Più approfondivo gli studi su Franca Rame più mi affascinava la sua vita, la sua carriera, ma quello che effettivamente mi ha colpita è il suo amore. L’amore che trasmetteva in ogni cosa che faceva sul palco, nella vita politica e sentimentale. Mi trasmette l’idea che per lei non ci fosse mai stata la divisione tra i diversi aspetti, uno ha sempre nutrito l’altro.

Franca Rame oggi ha raggiunto un posto rilevante nella società; le viene riconosciuta una vita dedicata alla lotta per i diritti delle donne.

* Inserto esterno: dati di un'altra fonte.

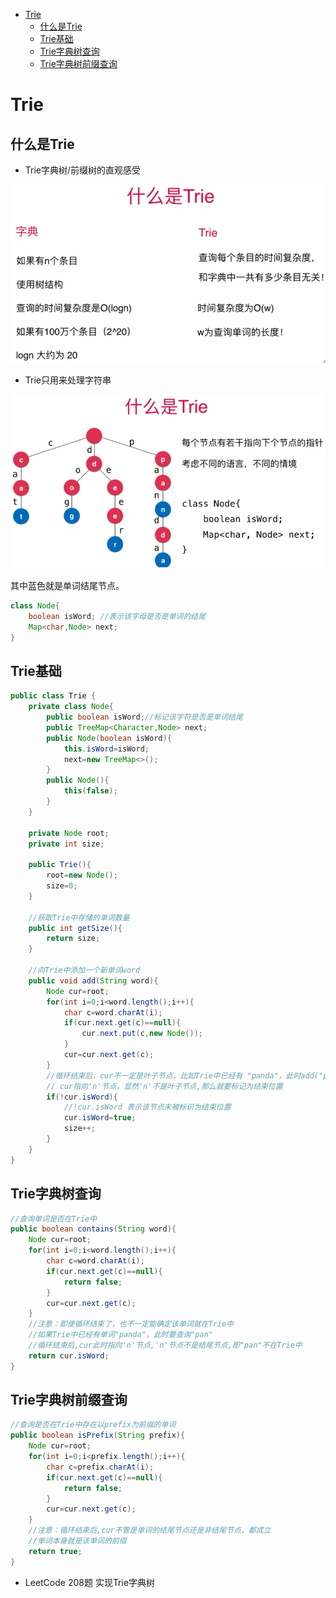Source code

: <!-- GFM-TOC -->
* [Trie](#Trie)
    * [什么是Trie](#什么是Trie)
    * [Trie基础](#Trie基础)
    * [Trie字典树查询](#Trie字典树查询)
    * [Trie字典树前缀查询](#Trie字典树前缀查询)
<!-- GFM-TOC -->
# Trie
## 什么是Trie
- Trie字典树/前缀树的直观感受

<div align="center"><img src="pics//trie//trie_1.png" width="600"/></div>

- Trie只用来处理字符串

<div align="center"><img src="pics//trie//trie_2.png" width="600"/></div>

其中蓝色就是单词结尾节点。

```java
class Node{
    boolean isWord; //表示该字母是否是单词的结尾
    Map<char,Node> next;
}
```

## Trie基础
```java
public class Trie {
    private class Node{
        public boolean isWord;//标记该字符是否是单词结尾
        public TreeMap<Character,Node> next;
        public Node(boolean isWord){
            this.isWord=isWord;
            next=new TreeMap<>();
        }
        public Node(){
            this(false);
        }
    }

    private Node root;
    private int size;

    public Trie(){
        root=new Node();
        size=0;
    }

    //获取Trie中存储的单词数量
    public int getSize(){
        return size;
    }

    //向Trie中添加一个新单词word
    public void add(String word){
        Node cur=root;
        for(int i=0;i<word.length();i++){
            char c=word.charAt(i);
            if(cur.next.get(c)==null){
                cur.next.put(c,new Node());
            }
            cur=cur.next.get(c);
        }
        //循环结束后，cur不一定是叶子节点，比如Trie中已经有 "panda"，此时add("pan"),
        // cur指向'n'节点，显然'n'不是叶子节点,那么就要标记为结束位置
        if(!cur.isWord){
            //!cur.isWord 表示该节点未被标识为结束位置
            cur.isWord=true;
            size++;
        }
    }
}
```

## Trie字典树查询
```java
//查询单词是否在Trie中
public boolean contains(String word){
    Node cur=root;
    for(int i=0;i<word.length();i++){
        char c=word.charAt(i);
        if(cur.next.get(c)==null){
            return false;
        }
        cur=cur.next.get(c);
    }
    //注意：即使循环结束了，也不一定能确定该单词就在Trie中
    //如果Trie中已经有单词"panda"，此时要查询"pan"
    //循环结束后,cur此时指向'n'节点,'n'节点不是结尾节点,即"pan"不在Trie中
    return cur.isWord;
}
```

## Trie字典树前缀查询
```java
//查询是否在Trie中存在以prefix为前缀的单词
public boolean isPrefix(String prefix){
    Node cur=root;
    for(int i=0;i<prefix.length();i++){
        char c=prefix.charAt(i);
        if(cur.next.get(c)==null){
            return false;
        }
        cur=cur.next.get(c);
    }
    //注意：循环结束后,cur不管是单词的结尾节点还是非结尾节点，都成立
    //单词本身就是该单词的前缀
    return true;
}
```

- LeetCode 208题 实现Trie字典树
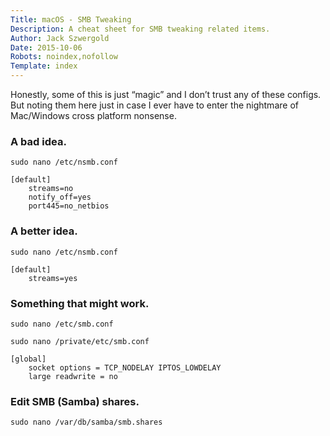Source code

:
 ```yaml
---
Title: macOS - SMB Tweaking
Description: A cheat sheet for SMB tweaking related items.
Author: Jack Szwergold
Date: 2015-10-06
Robots: noindex,nofollow
Template: index
---
```


Honestly, some of this is just “magic” and I don’t trust any of these configs. But noting them here just in case I ever have to enter the nightmare of Mac/Windows cross platform nonsense.

### A bad idea.

    sudo nano /etc/nsmb.conf

    [default]
        streams=no
        notify_off=yes
        port445=no_netbios

### A better idea.

    sudo nano /etc/nsmb.conf

    [default]
        streams=yes

### Something that might work.

    sudo nano /etc/smb.conf
    
    sudo nano /private/etc/smb.conf

    [global]
        socket options = TCP_NODELAY IPTOS_LOWDELAY
        large readwrite = no

### Edit SMB (Samba) shares.

    sudo nano /var/db/samba/smb.shares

Cosa rappresenta per lei?

Per me rappresenta un simbolo, un’ideale di donna che, invece di mettersi in competizione (come invece purtroppo spesso accade), ha sempre sostenuto e combattuto in prima linea per difendere i nostri diritti di donne, fino all’ultimo. Una donna che non si è mai nascosta dietro a niente, senza paura di dire anche quello che può essere più scomodo.

Lo spettacolo si ispira a “Il risveglio” e “Lo stupro”, cosa l’hanno attratta dei due testi?

La scelta dei testi è stata la parte più difficile avendo una più che vasta scelta nel repertorio della Rame. Io e il regista Emiliano Morana, alla fine abbiamo scelto questi due nello specifico perché raccontano proprio quello che avevamo in mente: la potenza di una donna che con estrema forza ma allo stesso tempo con estrema semplicità affronta le diverse vicissitudini sia quotidiane che straordinarie.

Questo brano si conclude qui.